### Keyword Search Matching Algorithm

In [17]:
import re
import pandas as pd

def compare_paragraphs(paragraph1, paragraph2, services):
    
    '''
    function: compare_paragraphs 
        inputs: paragraphs, services
        returns: keyword percentages
    '''

    def extract_keywords(paragraph):
    
        '''
        function: extract_keywords 
            inputs: paragraph
            returns: matching keywords
        '''
    
        keywords = []
        for service in services:
            matches = re.findall(service, paragraph, re.IGNORECASE)
            if matches:
                keywords.extend(matches)
        return keywords
    
    ##-- Extract keywords from each paragraph
    keywords1,keywords2 = extract_keywords(paragraph1),extract_keywords(paragraph2)
    
    ##-- Calculate total % keywords in each paragraph
    all_keywords_percent_calc = lambda kw,pg: len(kw) / len(re.findall("\w+", pg)) * 100
    percentage1,percentage2 = all_keywords_percent_calc(keywords1,paragraph1),all_keywords_percent_calc(keywords2,paragraph2)
    
    ##-- Count each keyword in each paragraph
    keyword_counts1,keyword_counts2 = {},{}
    for keyword in services:
        keyword_counts1[keyword] = keywords1.count(keyword)
        keyword_counts2[keyword] = keywords2.count(keyword)
    
    ##-- Calculate each % keyword in each paragraph
    keywords_percent_calc = lambda pg,kw_count: {keyword: count / len(re.findall("\w+", pg)) * 100 for keyword, count in kw_count.items()}
    keyword_percentages1,keyword_percentages2 = keywords_percent_calc(paragraph1,keyword_counts1),keywords_percent_calc(paragraph2,keyword_counts2)
    
    ##-- Format results as dictionary
    results = {"Document": ["SOW", "SOSL"], "Keywords_%": [percentage1, percentage2]}
    for keyword in services:
        results[keyword] = [keyword_percentages1[keyword], keyword_percentages2[keyword]]
    
    ##-- Return results DataFrame
    return pd.DataFrame.from_dict(results)

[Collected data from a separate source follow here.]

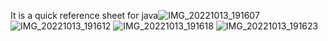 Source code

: It is a quick reference sheet for java![IMG_20221013_191607](https://user-images.githubusercontent.com/87909995/195614498-1bf804d4-fb00-4ce8-b9ec-1e0a1d80c2e1.jpg)
![IMG_20221013_191612](https://user-images.githubusercontent.com/87909995/195614639-d5c170ff-3fd2-46e2-bdb1-e23df6171672.jpg)
![IMG_20221013_191618](https://user-images.githubusercontent.com/87909995/195614889-75ec144b-c062-4ee4-931e-9e8e70d1b39c.jpg)
![IMG_20221013_191623](https://user-images.githubusercontent.com/87909995/195615062-be952222-6724-44ab-b055-36eb6ab12701.jpg)
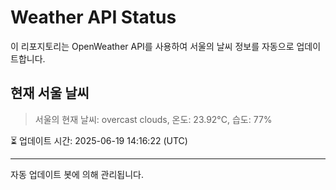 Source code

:
# Weather API Status

이 리포지토리는 OpenWeather API를 사용하여 서울의 날씨 정보를 자동으로 업데이트합니다.

## 현재 서울 날씨
> 서울의 현재 날씨: overcast clouds, 온도: 23.92°C, 습도: 77%

⏳ 업데이트 시간: 2025-06-19 14:16:22 (UTC)

---
자동 업데이트 봇에 의해 관리됩니다.
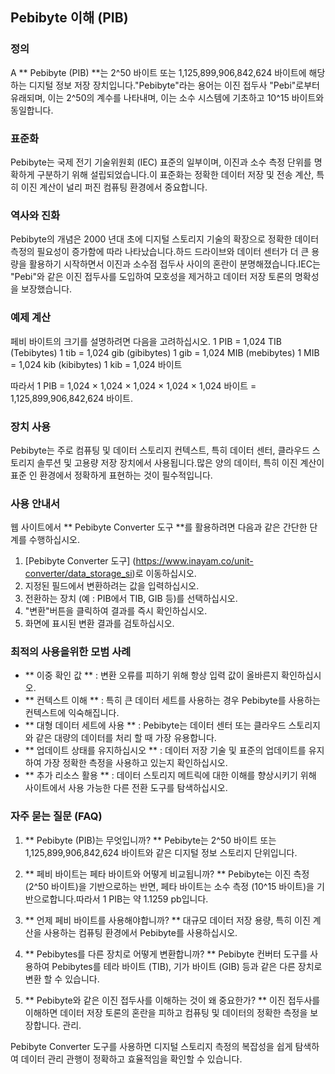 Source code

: ## Pebibyte 이해 (PIB)

### 정의
A ** Pebibyte (PIB) **는 2^50 바이트 또는 1,125,899,906,842,624 바이트에 해당하는 디지털 정보 저장 장치입니다."Pebibyte"라는 용어는 이진 접두사 "Pebi"로부터 유래되며, 이는 2^50의 계수를 나타내며, 이는 소수 시스템에 기초하고 10^15 바이트와 동일합니다.

### 표준화
Pebibyte는 국제 전기 기술위원회 (IEC) 표준의 일부이며, 이진과 소수 측정 단위를 명확하게 구분하기 위해 설립되었습니다.이 표준화는 정확한 데이터 저장 및 전송 계산, 특히 이진 계산이 널리 퍼진 컴퓨팅 환경에서 중요합니다.

### 역사와 진화
Pebibyte의 개념은 2000 년대 초에 디지털 스토리지 기술의 확장으로 정확한 데이터 측정의 필요성이 증가함에 따라 나타났습니다.하드 드라이브와 데이터 센터가 더 큰 용량을 활용하기 시작하면서 이진과 소수점 접두사 사이의 혼란이 분명해졌습니다.IEC는 "Pebi"와 같은 이진 접두사를 도입하여 모호성을 제거하고 데이터 저장 토론의 명확성을 보장했습니다.

### 예제 계산
페비 바이트의 크기를 설명하려면 다음을 고려하십시오.
1 PIB = 1,024 TIB (Tebibytes)
1 tib = 1,024 gib (gibibytes)
1 gib = 1,024 MIB (mebibytes)
1 MIB = 1,024 kib (kibibytes)
1 kib = 1,024 바이트

따라서 1 PIB = 1,024 × 1,024 × 1,024 × 1,024 × 1,024 바이트 = 1,125,899,906,842,624 바이트.

### 장치 사용
Pebibyte는 주로 컴퓨팅 및 데이터 스토리지 컨텍스트, 특히 데이터 센터, 클라우드 스토리지 솔루션 및 고용량 저장 장치에서 사용됩니다.많은 양의 데이터, 특히 이진 계산이 표준 인 환경에서 정확하게 표현하는 것이 필수적입니다.

### 사용 안내서
웹 사이트에서 ** Pebibyte Converter 도구 **를 활용하려면 다음과 같은 간단한 단계를 수행하십시오.
1. [Pebibyte Converter 도구] (https://www.inayam.co/unit-converter/data_storage_si)로 이동하십시오.
2. 지정된 필드에서 변환하려는 값을 입력하십시오.
3. 전환하는 장치 (예 : PIB에서 TIB, GIB 등)를 선택하십시오.
4. "변환"버튼을 클릭하여 결과를 즉시 확인하십시오.
5. 화면에 표시된 변환 결과를 검토하십시오.

### 최적의 사용을위한 모범 사례
- ** 이중 확인 값 ** : 변환 오류를 피하기 위해 항상 입력 값이 올바른지 확인하십시오.
- ** 컨텍스트 이해 ** : 특히 큰 데이터 세트를 사용하는 경우 Pebibyte를 사용하는 컨텍스트에 익숙해집니다.
- ** 대형 데이터 세트에 사용 ** : Pebibyte는 데이터 센터 또는 클라우드 스토리지와 같은 대량의 데이터를 처리 할 때 가장 유용합니다.
- ** 업데이트 상태를 유지하십시오 ** : 데이터 저장 기술 및 표준의 업데이트를 유지하여 가장 정확한 측정을 사용하고 있는지 확인하십시오.
- ** 추가 리소스 활용 ** : 데이터 스토리지 메트릭에 대한 이해를 향상시키기 위해 사이트에서 사용 가능한 다른 전환 도구를 탐색하십시오.

### 자주 묻는 질문 (FAQ)

1. ** Pebibyte (PIB)는 무엇입니까? **
Pebibyte는 2^50 바이트 또는 1,125,899,906,842,624 바이트와 같은 디지털 정보 스토리지 단위입니다.

2. ** 페비 바이트는 페타 바이트와 어떻게 비교됩니까? **
Pebibyte는 이진 측정 (2^50 바이트)을 기반으로하는 반면, 페타 바이트는 소수 측정 (10^15 바이트)을 기반으로합니다.따라서 1 PIB는 약 1.1259 pb입니다.

3. ** 언제 페비 바이트를 사용해야합니까? **
대규모 데이터 저장 용량, 특히 이진 계산을 사용하는 컴퓨팅 환경에서 Pebibyte를 사용하십시오.

4. ** Pebibytes를 다른 장치로 어떻게 변환합니까? **
Pebibyte 컨버터 도구를 사용하여 Pebibytes를 테라 바이트 (TIB), 기가 바이트 (GIB) 등과 같은 다른 장치로 변환 할 수 있습니다.

5. ** Pebibyte와 같은 이진 접두사를 이해하는 것이 왜 중요한가? **
이진 접두사를 이해하면 데이터 저장 토론의 혼란을 피하고 컴퓨팅 및 데이터의 정확한 측정을 보장합니다. 관리.

Pebibyte Converter 도구를 사용하면 디지털 스토리지 측정의 복잡성을 쉽게 탐색하여 데이터 관리 관행이 정확하고 효율적임을 확인할 수 있습니다.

##-- Define the top 5 AWS services
services = ["EC2", "S3", "RDS", "Lambda", "DynamoDB"]

##-- Define the two paragraphs to compare
paragraph1 = "Amazon EC2 is a web service that provides resizable compute capacity in the cloud. Amazon S3 provides highly-scalable object storage for developers and IT teams. Amazon RDS makes it easy to set up, operate, and scale a relational database in the cloud."
paragraph2 = "AWS Lambda lets you run code without provisioning or managing servers. Amazon S3 provides highly-scalable object storage for developers and IT teams. Amazon DynamoDB is a fast and flexible NoSQL database service for all applications that need consistent, single-digit millisecond latency at any scale."

##--  Call compare_paragraphs to get % keywords for paragraphs and services
results = compare_paragraphs(paragraph1, paragraph2, services)

##-- Return results DataFrame
display(results)

Unnamed: 0,Document,Keywords_%,EC2,S3,RDS,Lambda,DynamoDB
0,SOW,6.976744,2.325581,2.325581,2.325581,0.0,0.0
1,SOSL,6.521739,0.0,2.173913,0.0,2.173913,2.173913